STEP 2 VOTING DIRECTIONS TO YOUR PROXY
To direct your proxy how to vote, mark one of the boxes opposite each item of business. All your securities will be voted in accordance with such a direction unless you indicate only a portion of securities are to be voted on any item by inserting the percentage or number that you wish to vote in the appropriate box or boxes. If you do not mark any of the boxes on a given item, your proxy may vote as he or she chooses. If you mark more than one box on an item for all your securities your vote on that item will be invalid.
Proxy which is a Body Corporate
Where a body corporate is appointed as your proxy, the representative of that body corporate attending the meeting must have provided an “Appointment of Corporate Representative” prior to admission.
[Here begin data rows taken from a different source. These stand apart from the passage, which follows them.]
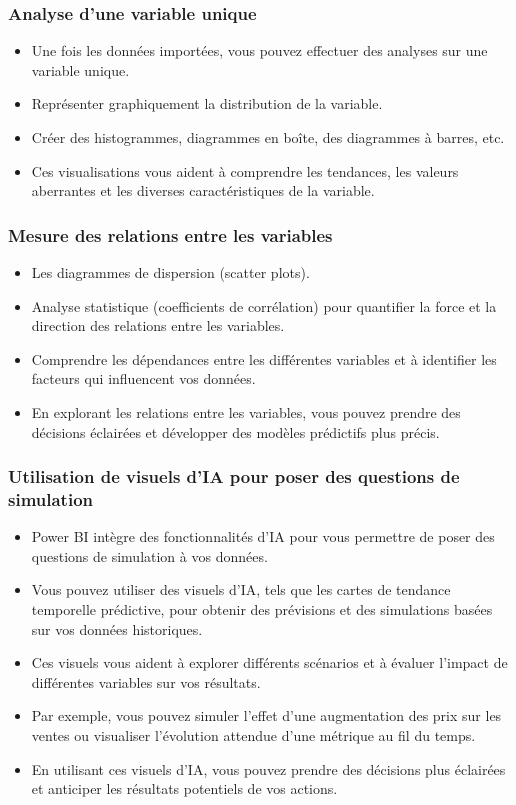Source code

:\documentclass{beamer}
\begin{document}
\begin{frame}
	\frametitle{Analyse d'une variable unique}
	
	\begin{itemize}
		\item Une fois les données importées, vous pouvez effectuer des analyses sur une variable unique.
		\item Représenter graphiquement la distribution de la variable.
		\item Créer des histogrammes, diagrammes en boîte, des diagrammes à barres, etc.
		\item Ces visualisations vous aident à comprendre les tendances, les valeurs aberrantes et les diverses caractéristiques de la variable.
	\end{itemize}
	
\end{frame}


\begin{frame}
	\frametitle{Mesure des relations entre les variables}
	
	\begin{itemize}
		\item Les diagrammes de dispersion (scatter plots).
		\item Analyse statistique (coefficients de corrélation) pour quantifier la force et la direction des relations entre les variables.
		\item Comprendre les dépendances entre les différentes variables et à identifier les facteurs qui influencent vos données.
		\item En explorant les relations entre les variables, vous pouvez prendre des décisions éclairées et développer des modèles prédictifs plus précis.
	\end{itemize}
	
\end{frame}




\begin{frame}
	\frametitle{Utilisation de visuels d'IA pour poser des questions de simulation}
	
	\begin{itemize}
		\item Power BI intègre des fonctionnalités d'IA pour vous permettre de poser des questions de simulation à vos données.
		\item Vous pouvez utiliser des visuels d'IA, tels que les cartes de tendance temporelle prédictive, pour obtenir des prévisions et des simulations basées sur vos données historiques.
		\item Ces visuels vous aident à explorer différents scénarios et à évaluer l'impact de différentes variables sur vos résultats.
		\item Par exemple, vous pouvez simuler l'effet d'une augmentation des prix sur les ventes ou visualiser l'évolution attendue d'une métrique au fil du temps.
		\item En utilisant ces visuels d'IA, vous pouvez prendre des décisions plus éclairées et anticiper les résultats potentiels de vos actions.
	\end{itemize}
	
\end{frame}
\end{document}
An Appointment of Corporate Representative form can be obtained from the company’s securities registry.
Proxy forms (and any Power of Attorney under which it is signed) must be received no later than 48 hours before the commencement of the meeting, therefore by 11:00am (AEST) on Wednesday, 22 May 2024. Any Proxy Form received after that time will not be valid for the scheduled meeting.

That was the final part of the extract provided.